Alors là, je fond littéralement. Je rase le mur servant de support à ce grand tirage de Erwin Olaf. Tout y est si subtil, et ce détail du bébé phoque imprimé sur le tee-shirt plié qui sort son petit museau de la valise… et c’est si petit dans l’image! cute.


Un autre détail photo… ça fait tout drôle, j’ai porté ces chaussures tellement longtemps, un soir tard la semelle s’était décollée, je traversais le hall d’un hôtel vraiment très chic à NY, et je commençais à faire un boucan pas possible avec cette semelle qui claquait… bref, au-delà de l’adoration que je porte à ce modèle, voici la photo de Eric Weeks que je trouve sublime :


Cette peinture est de Anna-Lisa Unkuri. Je suis immédiatement séduite par les couleurs, les tâches de bleu (en fait aujourd’hui, mon vélo, mon sac à main, mon pull, et mes cartes de visite étaient de cette exacte couleur. J’ai même croisé quelqu’un en chemin qui m’a demandé si je n’en faisait pas un peu trop… et elle parlait juste du sac et du vélo). J’aime aussi la forme des chaussures de gauche, et les rayures des jupes. Et le titre c’est « Apprenons à être courageuses », j’adore.


Malick Sidibé. Je vénère les wax africaines et la profusion de motifs.


Dessin de Francis Picabia, pour moi il est urbain ethnic chic, , et encore ce bleu qui me suit partout!

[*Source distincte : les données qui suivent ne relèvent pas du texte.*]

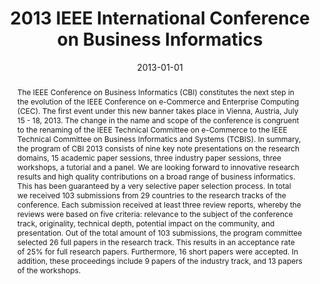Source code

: ---
abstract: 'The IEEE Conference on Business Informatics (CBI) constitutes the next
  step in the evolution of the IEEE Conference on e-Commerce and Enterprise Computing
  (CEC). The first event under this new banner takes place in Vienna, Austria, July
  15 - 18, 2013. The change in the name and scope of the conference is congruent to
  the renaming of the IEEE Technical Committee on e-Commerce to the IEEE Technical
  Committee on Business Informatics and Systems (TCBIS).  In summary, the program
  of CBI 2013 consists of nine key note presentations on the research domains, 15
  academic paper sessions, three industry paper sessions, three workshops, a tutorial
  and a panel. We are looking forward to innovative research results and high quality
  contributions on a broad range of business informatics. This has been guaranteed
  by a very selective paper selection process. In total we received 103 submissions
  from 29 countries to the research tracks of the conference. Each submission received
  at least three review reports, whereby the reviews were based on five criteria:
  relevance to the subject of the conference track, originality, technical depth,
  potential impact on the community, and presentation. Out of the total amount of
  103 submissions, the program committee selected 26 full papers in the research track.
  This results in an acceptance rate of 25% for full research papers. Furthermore,
  16 short papers were accepted. In addition, these proceedings include 9 papers of
  the industry track, and 13 papers of the workshops.'
authors:
- Birgit Hofreiter
- Kwei-Jay Lin
- Christian Huemer
- Erik Proper
- Jorge Sanz
date: '2013-01-01'
featured: false
links:
- name: Publik
  url: https://publik.tuwien.ac.at/showentry.php?ID=219710&lang=2
publication: 'IEEE Computer Society, 2013, ISBN: 978-0-7695-5072-5; 436 pages'
publication_types:
- '5'
publishDate: '2013-01-01'
title: 2013 IEEE International Conference on Business Informatics
url_pdf: http://ieeexplore.ieee.org/xpl/mostRecentIssue.jsp?punumber=6642227
---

Un gros plan sur une oeuvre en tapisserie. La précision du tissage défie la loi du temps. On comprend que la séparation des couleurs est probablement numérique, certaines zones très petites sont tissées dans le sens inverse, ou avec des épaisseurs variables, avec une trame qui varie… c’est très incroyable!



Ça mesure presque 2 mètres sur deux. L’artiste s’appelle Hung Liu, la galerie est à Hong Kong…
Mon truc le plus haut placé sur l’échelle d’époustouflance.